Task details
An exact copy of every entry is needed here; the images stay out.

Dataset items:
<<<<

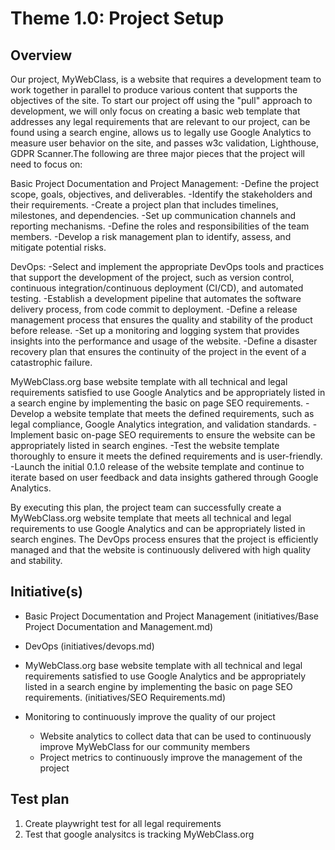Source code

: # Theme 1.0: Project Setup
## Overview
Our project, MyWebClass, is a website that requires a development team to work together in parallel to produce various content that supports the objectives of the site. To start our project off using the "pull" approach to development, we will only focus on creating a basic web template that addresses any legal requirements that are relevant to our project, can be found using a search engine, allows us to legally use Google Analytics to measure user behavior on the site, and passes w3c validation, Lighthouse, GDPR Scanner.The following are three major pieces that the project will need to focus on:

Basic Project Documentation and Project Management:
-Define the project scope, goals, objectives, and deliverables.
-Identify the stakeholders and their requirements.
-Create a project plan that includes timelines, milestones, and dependencies.
-Set up communication channels and reporting mechanisms.
-Define the roles and responsibilities of the team members.
-Develop a risk management plan to identify, assess, and mitigate potential risks.


DevOps:
-Select and implement the appropriate DevOps tools and practices that support the development of the project, such as version control, continuous integration/continuous deployment (CI/CD), and automated testing.
-Establish a development pipeline that automates the software delivery process, from code commit to deployment.
-Define a release management process that ensures the quality and stability of the product before release.
-Set up a monitoring and logging system that provides insights into the performance and usage of the website.
-Define a disaster recovery plan that ensures the continuity of the project in the event of a catastrophic failure.


MyWebClass.org base website template with all technical and legal requirements satisfied to use Google Analytics and be appropriately listed in a search engine by implementing the basic on page SEO requirements.
-Develop a website template that meets the defined requirements, such as legal compliance, Google Analytics integration, and validation standards.
-Implement basic on-page SEO requirements to ensure the website can be appropriately listed in search engines.
-Test the website template thoroughly to ensure it meets the defined requirements and is user-friendly.
-Launch the initial 0.1.0 release of the website template and continue to iterate based on user feedback and data insights gathered through Google Analytics.

By executing this plan, the project team can successfully create a MyWebClass.org website template that meets all technical and legal requirements to use Google Analytics and can be appropriately listed in search engines. The DevOps process ensures that the project is efficiently managed and that the website is continuously delivered with high quality and stability.

## Initiative(s)
*  Basic Project Documentation and Project Management (initiatives/Base Project Documentation and Management.md)
* DevOps (initiatives/devops.md)
* MyWebClass.org base website template with all technical and legal requirements satisfied to use Google Analytics and be appropriately listed in a search engine by implementing the basic on page SEO requirements. (initiatives/SEO Requirements.md)

* Monitoring to continuously improve the quality of our project
  * Website analytics to collect data that can be used to continuously improve MyWebClass for our community members
  * Project metrics to continuously improve the management of the project

## Test plan
1. Create playwright test for all legal requirements
2. Test that google analysitcs is tracking MyWebClass.org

>>>>

Solved exercise
Source code

: # Theme 1.0: Project Setup
## Overview
Our project, MyWebClass, is a website that requires a development team to work together in parallel to produce various content that supports the objectives of the site. To start our project off using the "pull" approach to development, we will only focus on creating a basic web template that addresses any legal requirements that are relevant to our project, can be found using a search engine, allows us to legally use Google Analytics to measure user behavior on the site, and passes w3c validation, Lighthouse, GDPR Scanner.The following are three major pieces that the project will need to focus on:

Basic Project Documentation and Project Management:
-Define the project scope, goals, objectives, and deliverables.
-Identify the stakeholders and their requirements.
-Create a project plan that includes timelines, milestones, and dependencies.
-Set up communication channels and reporting mechanisms.
-Define the roles and responsibilities of the team members.
-Develop a risk management plan to identify, assess, and mitigate potential risks.


DevOps:
-Select and implement the appropriate DevOps tools and practices that support the development of the project, such as version control, continuous integration/continuous deployment (CI/CD), and automated testing.
-Establish a development pipeline that automates the software delivery process, from code commit to deployment.
-Define a release management process that ensures the quality and stability of the product before release.
-Set up a monitoring and logging system that provides insights into the performance and usage of the website.
-Define a disaster recovery plan that ensures the continuity of the project in the event of a catastrophic failure.


MyWebClass.org base website template with all technical and legal requirements satisfied to use Google Analytics and be appropriately listed in a search engine by implementing the basic on page SEO requirements.
-Develop a website template that meets the defined requirements, such as legal compliance, Google Analytics integration, and validation standards.
-Implement basic on-page SEO requirements to ensure the website can be appropriately listed in search engines.
-Test the website template thoroughly to ensure it meets the defined requirements and is user-friendly.
-Launch the initial 0.1.0 release of the website template and continue to iterate based on user feedback and data insights gathered through Google Analytics.

By executing this plan, the project team can successfully create a MyWebClass.org website template that meets all technical and legal requirements to use Google Analytics and can be appropriately listed in search engines. The DevOps process ensures that the project is efficiently managed and that the website is continuously delivered with high quality and stability.

## Initiative(s)
*  Basic Project Documentation and Project Management (initiatives/Base Project Documentation and Management.md)
* DevOps (initiatives/devops.md)
* MyWebClass.org base website template with all technical and legal requirements satisfied to use Google Analytics and be appropriately listed in a search engine by implementing the basic on page SEO requirements. (initiatives/SEO Requirements.md)

* Monitoring to continuously improve the quality of our project
  * Website analytics to collect data that can be used to continuously improve MyWebClass for our community members
  * Project metrics to continuously improve the management of the project

## Test plan
1. Create playwright test for all legal requirements
2. Test that google analysitcs is tracking MyWebClass.org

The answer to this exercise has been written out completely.